[Opening EXERCISE MATERIALS section]
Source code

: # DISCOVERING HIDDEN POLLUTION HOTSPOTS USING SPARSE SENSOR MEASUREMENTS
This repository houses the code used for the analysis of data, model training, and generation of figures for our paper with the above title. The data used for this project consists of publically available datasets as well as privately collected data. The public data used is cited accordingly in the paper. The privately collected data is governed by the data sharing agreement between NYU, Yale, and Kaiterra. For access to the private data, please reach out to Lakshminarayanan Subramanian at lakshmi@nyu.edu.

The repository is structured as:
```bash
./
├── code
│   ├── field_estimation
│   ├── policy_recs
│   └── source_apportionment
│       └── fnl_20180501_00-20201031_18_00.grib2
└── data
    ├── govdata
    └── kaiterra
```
[Closing EXERCISE MATERIALS section]
**EXERCISE PROMPT:** What this exercise asks for is an exact copy of all the records.

**EXERCISE ANSWER:**
Source code

: # DISCOVERING HIDDEN POLLUTION HOTSPOTS USING SPARSE SENSOR MEASUREMENTS
This repository houses the code used for the analysis of data, model training, and generation of figures for our paper with the above title. The data used for this project consists of publically available datasets as well as privately collected data. The public data used is cited accordingly in the paper. The privately collected data is governed by the data sharing agreement between NYU, Yale, and Kaiterra. For access to the private data, please reach out to Lakshminarayanan Subramanian at lakshmi@nyu.edu.

The repository is structured as:
```bash
./
├── code
│   ├── field_estimation
│   ├── policy_recs
│   └── source_apportionment
│       └── fnl_20180501_00-20201031_18_00.grib2
└── data
    ├── govdata
    └── kaiterra
```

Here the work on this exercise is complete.